La voglia matta di fare sensazionalismo ed uno scoop infondato hanno provocato uno scivolone professionale per la testata de Il Germe, che facendo riferimento ad un articolo del quotidiano La Repubblica, risalente a quindici anni fa, ha propalato la notizia del tutto priva di fondamento che l’artista Josè Van Roy Dalì non sarebbe figlio del più famoso Salvador Dalì”. A dichiararlo è Maurizio Antonini, presidente dell’associazione culturale Giostra Cavalleresca, a proposito dell’articolo pubblicato dal quotidiano online “Il Germe”, lo scorso 30 giugno, a firma del direttore responsabile della testata Simona Pace. “La giornalista de Il Germe, purtroppo per lei, è incappata in un abbaglio assai grave, perché esiste una lettera, inviata in data 20 febbraio 2003, dal maestro Josè Van Roy Dalì, indirizzata all’allora direttore del quotidiano La Repubblica, Ezio Mauro, con la quale il figlio dell’artista spagnolo smentisce le “illazioni e vergognose menzogne diffamatorie” contenute in quell’articolo – precisa Antonini – inoltre uno speciale del Tg1 Rai, andato in onda nel febbraio 2008, ha posto fine a qualsiasi illazione, come appare evidente seguendo la trasmissione, archiviata su youtube” (allegato a questo medesimo comunicato). Antonini prosegue e conclude dicendosi fortemente “deluso da questo modo di fare informazione, che non mira all’accurata e scrupolosa ricerca della verità e della fondatezza dei fatti, con le dovute verifiche che la professionalità e la serietà sempre imporrebbero ma solo al facile scoop e ad un sensazionalismo vergognoso che hanno come unico scopo di gettare fango e discredito su una manifestazione come la Giostra Cavalleresca che in ventiquattro anni si è guadagnata sul campo onore, meriti e fama internazionale, non solo locale, grazie al lavoro appassionato di centinaia di volontari, dai dirigenti fino a tutto il popolo di Borghi e Sestieri, che nulla hanno a che pretendere se non il semplice rispetto del loro impegno, mortificato da un’informazione che ritiene di possedere la verità, facendo affidamento su verità che da quindici anni si sono rivelate del tutto inesistenti”.
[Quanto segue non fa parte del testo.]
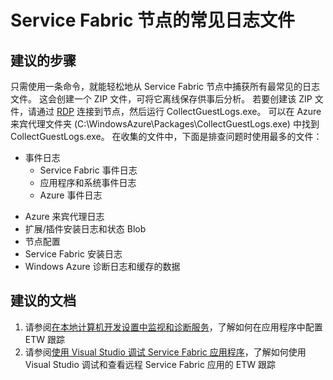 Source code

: <properties 
    pageTitle="Common log files for Service Fabric nodes" 
    description="Service Fabric 节点的常见日志文件" 
    service="microsoft.servicefabric"
    resource="clusters"
    authors="pkcsf"
    displayOrder="1"
    selfHelpType="resource"
    supportTopicIds=""
    resourceTags="servicefabric"
    productPesIds=""
    cloudEnvironments="public"   
/>
    

# Service Fabric 节点的常见日志文件

## **建议的步骤**
只需使用一条命令，就能轻松地从 Service Fabric 节点中捕获所有最常见的日志文件。  这会创建一个 ZIP 文件，可将它离线保存供事后分析。  若要创建该 ZIP 文件，请通过 [RDP](https://azure.microsoft.com/documentation/articles/service-fabric-cluster-nodetypes/#remote-connect-to-a-vm-scale-set-instance-or-a-cluster-node) 连接到节点，然后运行 CollectGuestLogs.exe。  可以在 Azure 来宾代理文件夹 (C:\WindowsAzure\Packages\CollectGuestLogs.exe) 中找到 CollectGuestLogs.exe。 在收集的文件中，下面是排查问题时使用最多的文件：
 
 - 事件日志
   - Service Fabric 事件日志
   - 应用程序和系统事件日志
   - Azure 事件日志
 + Azure 来宾代理日志
 + 扩展/插件安装日志和状态 Blob
 + 节点配置
 + Service Fabric 安装日志
 + Windows Azure 诊断日志和缓存的数据

## **建议的文档**
1.  请参阅[在本地计算机开发设置中监视和诊断服务](https://azure.microsoft.com/documentation/articles/service-fabric-diagnostics-how-to-monitor-and-diagnose-services-locally/)，了解如何在应用程序中配置 ETW 跟踪
2.  请参阅[使用 Visual Studio 调试 Service Fabric 应用程序](https://azure.microsoft.com/documentation/articles/service-fabric-debugging-your-application/)，了解如何使用 Visual Studio 调试和查看远程 Service Fabric 应用的 ETW 跟踪




<!--HONumber=Sep16_HO4-->



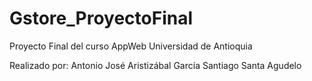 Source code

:# Gstore_ProyectoFinal
Proyecto Final del curso AppWeb
Universidad de Antioquia

Realizado por:
Antonio José Aristizábal García
Santiago Santa Agudelo
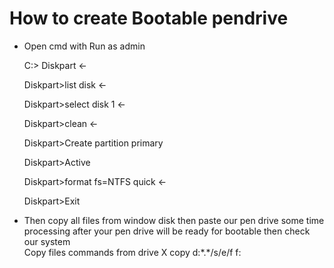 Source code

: # How to create Bootable  pendrive 

* Open cmd with Run as admin 

     C:\> Diskpart <-

     Diskpart>list disk <-

     Diskpart>select disk 1 <-

     Diskpart>clean <-

     Diskpart>Create partition primary

     Diskpart>Active 

     Diskpart>format fs=NTFS quick <-

     Diskpart>Exit 

* Then copy all files from window disk then paste our pen drive some time processing after your pen drive will be ready for  bootable then check  our system  
Copy files  commands from drive 
X copy d:\*.*/s/e/f f:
Ai sensi dell’articolo 8 della legge 8 febbraio 1948 l’associazione Giostra Cavalleresca, tramite il presidente Maurizio Antonini, chiede al quotidiano online rettifica riguardante quanto affermato nel citato articolo del 30 giugno ultimo scorso, firmato da Simona Pace. 

1 Commento su "La bufala di Dalì e la pezza sbiadita della Giostra"

  1. bene, fama,onore,meriti chi che? La fondatezza dei fatti,scrupolosa ricerca della verita’? La realta’ : manifestazioni,rievocazioni storiche dell’italietta campanilistica ,circa 2.000 eventi,fazioso provincialismo del borgo piu’ bello del tuo…nella richiamata classifica la “giostra” non e’ elencata tra le top,piu’ richieste,interessanti,attrattive,ovvie le ragioni,illuminante l’assenza di sponsor di peso,con visibilita’ nazionale,altro che internazionale,piu’ un evento del borgo, “la famiglia” che amministra il tutto,racconta fantasiose,ingannevoli storie di attenzioni oltre confine(del villaggio),naturalmente per giustificare “le spese “degli eventi ruolo….forse occorre un ‘approfondimento giornalistico ,un’ inchiesta (non di pennivendoli prezzolati) per meglio comprendere i numeri,le statistiche delle presenze,degli attrattori turistici,i risultati ottenuti,importanza,richiamo,ecc,ecc meglio il bilancio ,soprattutto quello economico,le Leggi obbligano,la tracciabilita’,le giustificazioni di spesa dei contributi pubblici ricevuti….soggetti e persone private che ricevono benefici economici inclusi…dunque “la famiglia” che amministra in spregio,violazione delle disposizioni di Legge, tramite il presidente che dicono, che fanno…
    rispettano le Leggi,si adeguano..lo scoop e’ in arrivo,fondatezza delle informazioni,altro che visibilita’del momento,o no?